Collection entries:

"""

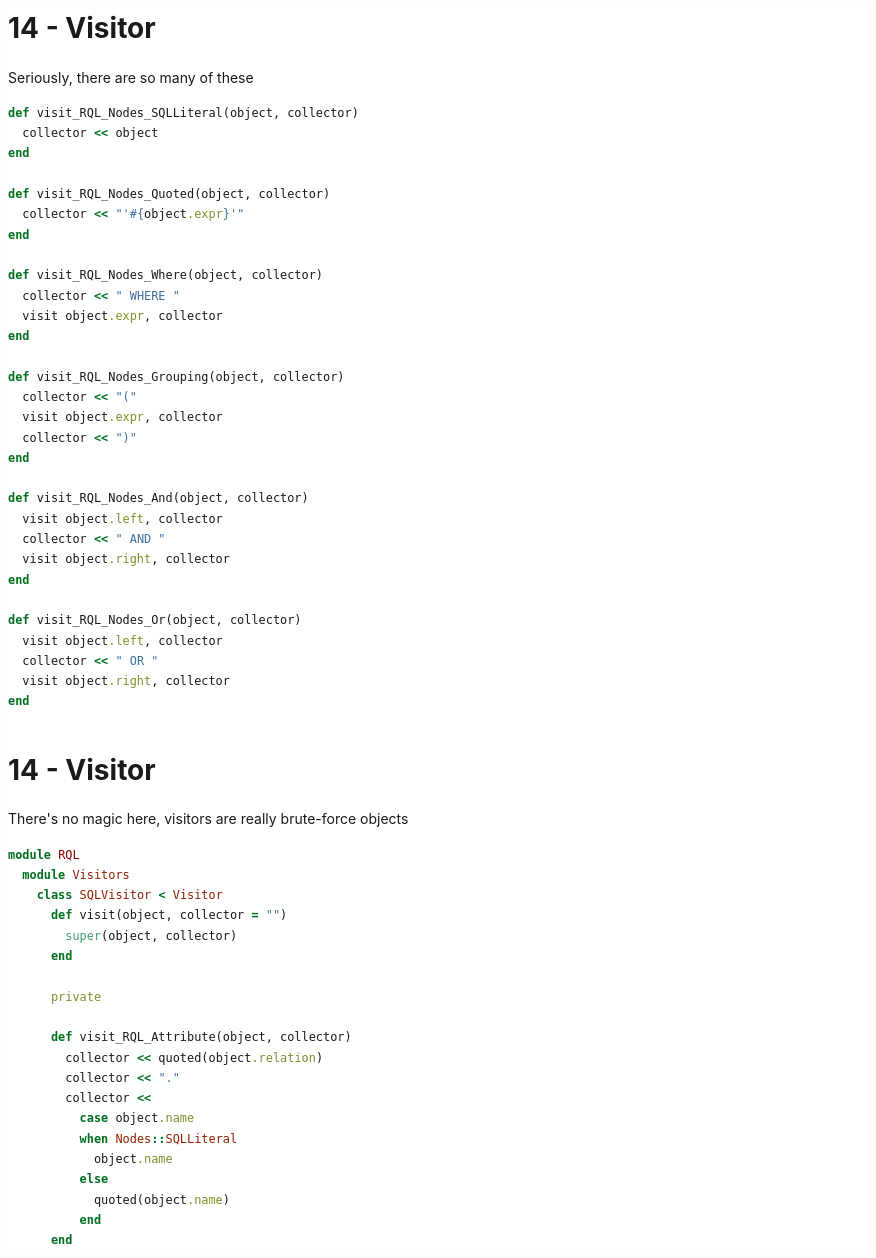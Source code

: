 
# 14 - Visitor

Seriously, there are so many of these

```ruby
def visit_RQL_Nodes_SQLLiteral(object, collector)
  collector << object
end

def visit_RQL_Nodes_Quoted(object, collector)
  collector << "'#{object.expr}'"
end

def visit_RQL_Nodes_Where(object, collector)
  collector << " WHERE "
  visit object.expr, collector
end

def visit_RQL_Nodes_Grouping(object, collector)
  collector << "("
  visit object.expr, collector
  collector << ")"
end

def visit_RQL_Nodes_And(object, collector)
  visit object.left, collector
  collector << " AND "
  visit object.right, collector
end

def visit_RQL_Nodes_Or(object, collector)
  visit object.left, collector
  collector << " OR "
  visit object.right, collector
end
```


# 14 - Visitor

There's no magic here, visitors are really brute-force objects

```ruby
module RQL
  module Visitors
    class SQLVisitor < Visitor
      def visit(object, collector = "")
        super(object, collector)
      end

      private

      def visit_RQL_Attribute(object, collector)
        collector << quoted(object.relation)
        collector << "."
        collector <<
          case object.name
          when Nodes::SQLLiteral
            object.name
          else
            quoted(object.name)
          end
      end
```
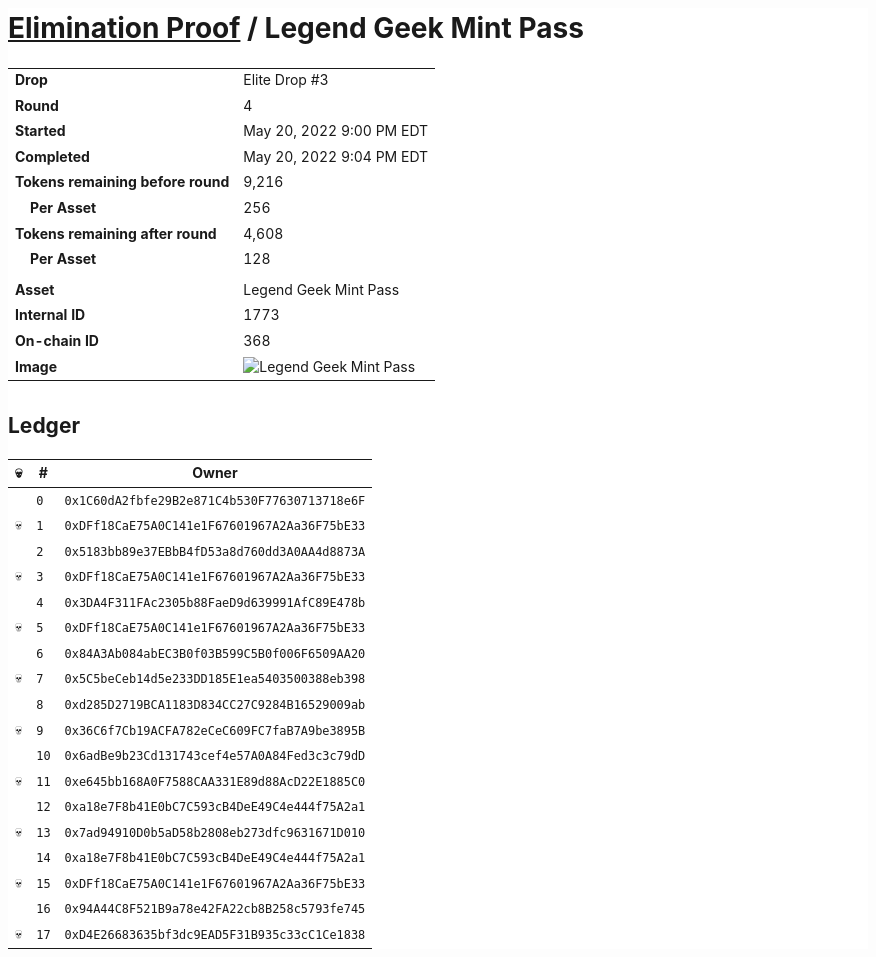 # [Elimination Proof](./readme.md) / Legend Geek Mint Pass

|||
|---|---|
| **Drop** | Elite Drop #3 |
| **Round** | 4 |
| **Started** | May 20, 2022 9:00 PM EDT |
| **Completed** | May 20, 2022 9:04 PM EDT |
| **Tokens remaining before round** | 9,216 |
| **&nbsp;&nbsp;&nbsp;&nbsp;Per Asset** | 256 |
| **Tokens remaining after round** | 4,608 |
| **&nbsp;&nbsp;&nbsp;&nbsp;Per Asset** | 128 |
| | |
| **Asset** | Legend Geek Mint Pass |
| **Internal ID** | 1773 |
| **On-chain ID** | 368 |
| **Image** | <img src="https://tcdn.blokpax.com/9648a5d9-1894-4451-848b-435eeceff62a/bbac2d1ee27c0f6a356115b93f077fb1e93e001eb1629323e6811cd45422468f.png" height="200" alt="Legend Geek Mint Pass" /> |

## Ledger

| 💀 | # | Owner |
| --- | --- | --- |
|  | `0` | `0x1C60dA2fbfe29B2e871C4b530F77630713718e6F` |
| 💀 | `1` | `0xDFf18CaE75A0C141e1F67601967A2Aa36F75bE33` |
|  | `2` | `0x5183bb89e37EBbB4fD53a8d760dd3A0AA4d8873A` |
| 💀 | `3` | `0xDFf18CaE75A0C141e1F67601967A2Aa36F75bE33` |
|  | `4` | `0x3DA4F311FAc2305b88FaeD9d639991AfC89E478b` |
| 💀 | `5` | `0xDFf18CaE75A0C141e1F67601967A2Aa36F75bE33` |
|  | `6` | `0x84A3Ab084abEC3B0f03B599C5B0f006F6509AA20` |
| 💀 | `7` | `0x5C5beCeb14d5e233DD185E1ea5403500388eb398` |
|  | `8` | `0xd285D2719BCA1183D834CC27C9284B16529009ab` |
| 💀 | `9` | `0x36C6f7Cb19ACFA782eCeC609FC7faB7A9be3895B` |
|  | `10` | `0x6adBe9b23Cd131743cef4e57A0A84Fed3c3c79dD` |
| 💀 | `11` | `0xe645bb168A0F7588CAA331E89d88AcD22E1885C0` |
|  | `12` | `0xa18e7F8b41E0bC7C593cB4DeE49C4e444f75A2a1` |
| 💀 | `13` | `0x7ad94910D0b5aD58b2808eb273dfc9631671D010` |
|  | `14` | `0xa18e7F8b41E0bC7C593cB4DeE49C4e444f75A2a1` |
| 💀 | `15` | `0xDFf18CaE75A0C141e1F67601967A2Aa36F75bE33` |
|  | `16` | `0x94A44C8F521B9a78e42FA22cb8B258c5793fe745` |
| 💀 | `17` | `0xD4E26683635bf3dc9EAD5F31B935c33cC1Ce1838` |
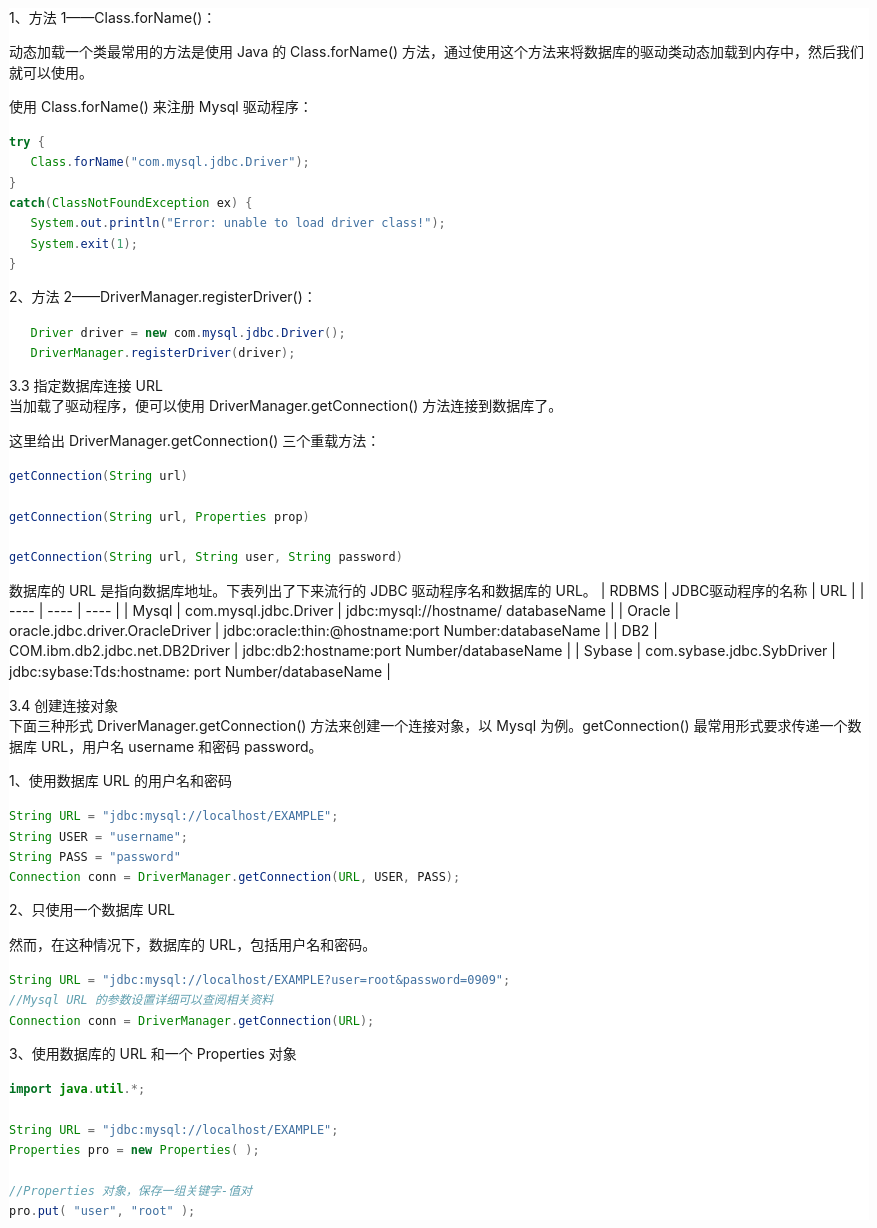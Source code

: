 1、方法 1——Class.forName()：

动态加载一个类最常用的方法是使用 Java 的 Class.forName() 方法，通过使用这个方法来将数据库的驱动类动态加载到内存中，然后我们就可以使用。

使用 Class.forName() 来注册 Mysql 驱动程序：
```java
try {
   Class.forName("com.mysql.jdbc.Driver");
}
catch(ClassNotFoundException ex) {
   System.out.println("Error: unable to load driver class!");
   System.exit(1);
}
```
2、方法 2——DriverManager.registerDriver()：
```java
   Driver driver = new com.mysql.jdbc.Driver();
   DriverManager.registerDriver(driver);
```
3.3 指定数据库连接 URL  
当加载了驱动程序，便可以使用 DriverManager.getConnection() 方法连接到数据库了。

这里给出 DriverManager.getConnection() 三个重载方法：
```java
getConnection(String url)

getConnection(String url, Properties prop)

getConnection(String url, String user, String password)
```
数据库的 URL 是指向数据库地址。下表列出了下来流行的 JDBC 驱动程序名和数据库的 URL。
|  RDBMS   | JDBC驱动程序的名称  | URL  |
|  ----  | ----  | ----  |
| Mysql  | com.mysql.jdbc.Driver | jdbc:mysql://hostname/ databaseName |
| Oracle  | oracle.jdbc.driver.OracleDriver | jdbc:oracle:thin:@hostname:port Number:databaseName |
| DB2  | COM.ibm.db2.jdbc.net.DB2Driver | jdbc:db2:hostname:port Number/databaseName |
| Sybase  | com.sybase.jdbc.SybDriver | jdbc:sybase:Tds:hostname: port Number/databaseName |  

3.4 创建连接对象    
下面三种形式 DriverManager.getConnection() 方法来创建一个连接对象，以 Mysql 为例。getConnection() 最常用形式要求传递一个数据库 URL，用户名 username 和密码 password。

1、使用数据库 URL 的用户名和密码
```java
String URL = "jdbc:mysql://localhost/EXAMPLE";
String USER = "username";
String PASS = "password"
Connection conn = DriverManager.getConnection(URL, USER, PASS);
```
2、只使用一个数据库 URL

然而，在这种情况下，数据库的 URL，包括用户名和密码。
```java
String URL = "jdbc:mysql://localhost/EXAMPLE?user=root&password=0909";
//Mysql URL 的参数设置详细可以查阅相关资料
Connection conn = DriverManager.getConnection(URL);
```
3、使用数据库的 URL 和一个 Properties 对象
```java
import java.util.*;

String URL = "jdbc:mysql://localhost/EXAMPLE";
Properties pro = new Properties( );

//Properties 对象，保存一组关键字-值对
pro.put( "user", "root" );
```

"""

WHAT YOU NEED TO DO
With the pictures omitted, the records above are to be repeated exactly.

ANSWER
Source code

: 
# 14 - Visitor

Seriously, there are so many of these

```ruby
def visit_RQL_Nodes_SQLLiteral(object, collector)
  collector << object
end

def visit_RQL_Nodes_Quoted(object, collector)
  collector << "'#{object.expr}'"
end

def visit_RQL_Nodes_Where(object, collector)
  collector << " WHERE "
  visit object.expr, collector
end

def visit_RQL_Nodes_Grouping(object, collector)
  collector << "("
  visit object.expr, collector
  collector << ")"
end

def visit_RQL_Nodes_And(object, collector)
  visit object.left, collector
  collector << " AND "
  visit object.right, collector
end

def visit_RQL_Nodes_Or(object, collector)
  visit object.left, collector
  collector << " OR "
  visit object.right, collector
end
```


# 14 - Visitor

There's no magic here, visitors are really brute-force objects

```ruby
module RQL
  module Visitors
    class SQLVisitor < Visitor
      def visit(object, collector = "")
        super(object, collector)
      end

      private

      def visit_RQL_Attribute(object, collector)
        collector << quoted(object.relation)
        collector << "."
        collector <<
          case object.name
          when Nodes::SQLLiteral
            object.name
          else
            quoted(object.name)
          end
      end
```
 # [Elimination Proof](./readme.md) / Legend Geek Mint Pass

|||
|---|---|
| **Drop** | Elite Drop #3 |
| **Round** | 4 |
| **Started** | May 20, 2022 9:00 PM EDT |
| **Completed** | May 20, 2022 9:04 PM EDT |
| **Tokens remaining before round** | 9,216 |
| **&nbsp;&nbsp;&nbsp;&nbsp;Per Asset** | 256 |
| **Tokens remaining after round** | 4,608 |
| **&nbsp;&nbsp;&nbsp;&nbsp;Per Asset** | 128 |
| | |
| **Asset** | Legend Geek Mint Pass |
| **Internal ID** | 1773 |
| **On-chain ID** | 368 |
| **Image** | <img src="https://tcdn.blokpax.com/9648a5d9-1894-4451-848b-435eeceff62a/bbac2d1ee27c0f6a356115b93f077fb1e93e001eb1629323e6811cd45422468f.png" height="200" alt="Legend Geek Mint Pass" /> |

## Ledger

| 💀 | # | Owner |
| --- | --- | --- |
|  | `0` | `0x1C60dA2fbfe29B2e871C4b530F77630713718e6F` |
| 💀 | `1` | `0xDFf18CaE75A0C141e1F67601967A2Aa36F75bE33` |
|  | `2` | `0x5183bb89e37EBbB4fD53a8d760dd3A0AA4d8873A` |
| 💀 | `3` | `0xDFf18CaE75A0C141e1F67601967A2Aa36F75bE33` |
|  | `4` | `0x3DA4F311FAc2305b88FaeD9d639991AfC89E478b` |
| 💀 | `5` | `0xDFf18CaE75A0C141e1F67601967A2Aa36F75bE33` |
|  | `6` | `0x84A3Ab084abEC3B0f03B599C5B0f006F6509AA20` |
| 💀 | `7` | `0x5C5beCeb14d5e233DD185E1ea5403500388eb398` |
|  | `8` | `0xd285D2719BCA1183D834CC27C9284B16529009ab` |
| 💀 | `9` | `0x36C6f7Cb19ACFA782eCeC609FC7faB7A9be3895B` |
|  | `10` | `0x6adBe9b23Cd131743cef4e57A0A84Fed3c3c79dD` |
| 💀 | `11` | `0xe645bb168A0F7588CAA331E89d88AcD22E1885C0` |
|  | `12` | `0xa18e7F8b41E0bC7C593cB4DeE49C4e444f75A2a1` |
| 💀 | `13` | `0x7ad94910D0b5aD58b2808eb273dfc9631671D010` |
|  | `14` | `0xa18e7F8b41E0bC7C593cB4DeE49C4e444f75A2a1` |
| 💀 | `15` | `0xDFf18CaE75A0C141e1F67601967A2Aa36F75bE33` |
|  | `16` | `0x94A44C8F521B9a78e42FA22cb8B258c5793fe745` |
| 💀 | `17` | `0xD4E26683635bf3dc9EAD5F31B935c33cC1Ce1838` |
Source code

: 1、方法 1——Class.forName()：

动态加载一个类最常用的方法是使用 Java 的 Class.forName() 方法，通过使用这个方法来将数据库的驱动类动态加载到内存中，然后我们就可以使用。

使用 Class.forName() 来注册 Mysql 驱动程序：
```java
try {
   Class.forName("com.mysql.jdbc.Driver");
}
catch(ClassNotFoundException ex) {
   System.out.println("Error: unable to load driver class!");
   System.exit(1);
}
```
2、方法 2——DriverManager.registerDriver()：
```java
   Driver driver = new com.mysql.jdbc.Driver();
   DriverManager.registerDriver(driver);
```
3.3 指定数据库连接 URL  
当加载了驱动程序，便可以使用 DriverManager.getConnection() 方法连接到数据库了。

这里给出 DriverManager.getConnection() 三个重载方法：
```java
getConnection(String url)

getConnection(String url, Properties prop)

getConnection(String url, String user, String password)
```
数据库的 URL 是指向数据库地址。下表列出了下来流行的 JDBC 驱动程序名和数据库的 URL。
|  RDBMS   | JDBC驱动程序的名称  | URL  |
|  ----  | ----  | ----  |
| Mysql  | com.mysql.jdbc.Driver | jdbc:mysql://hostname/ databaseName |
| Oracle  | oracle.jdbc.driver.OracleDriver | jdbc:oracle:thin:@hostname:port Number:databaseName |
| DB2  | COM.ibm.db2.jdbc.net.DB2Driver | jdbc:db2:hostname:port Number/databaseName |
| Sybase  | com.sybase.jdbc.SybDriver | jdbc:sybase:Tds:hostname: port Number/databaseName |  

3.4 创建连接对象    
下面三种形式 DriverManager.getConnection() 方法来创建一个连接对象，以 Mysql 为例。getConnection() 最常用形式要求传递一个数据库 URL，用户名 username 和密码 password。

1、使用数据库 URL 的用户名和密码
```java
String URL = "jdbc:mysql://localhost/EXAMPLE";
String USER = "username";
String PASS = "password"
Connection conn = DriverManager.getConnection(URL, USER, PASS);
```
2、只使用一个数据库 URL

然而，在这种情况下，数据库的 URL，包括用户名和密码。
```java
String URL = "jdbc:mysql://localhost/EXAMPLE?user=root&password=0909";
//Mysql URL 的参数设置详细可以查阅相关资料
Connection conn = DriverManager.getConnection(URL);
```
3、使用数据库的 URL 和一个 Properties 对象
```java
import java.util.*;

String URL = "jdbc:mysql://localhost/EXAMPLE";
Properties pro = new Properties( );

//Properties 对象，保存一组关键字-值对
pro.put( "user", "root" );
```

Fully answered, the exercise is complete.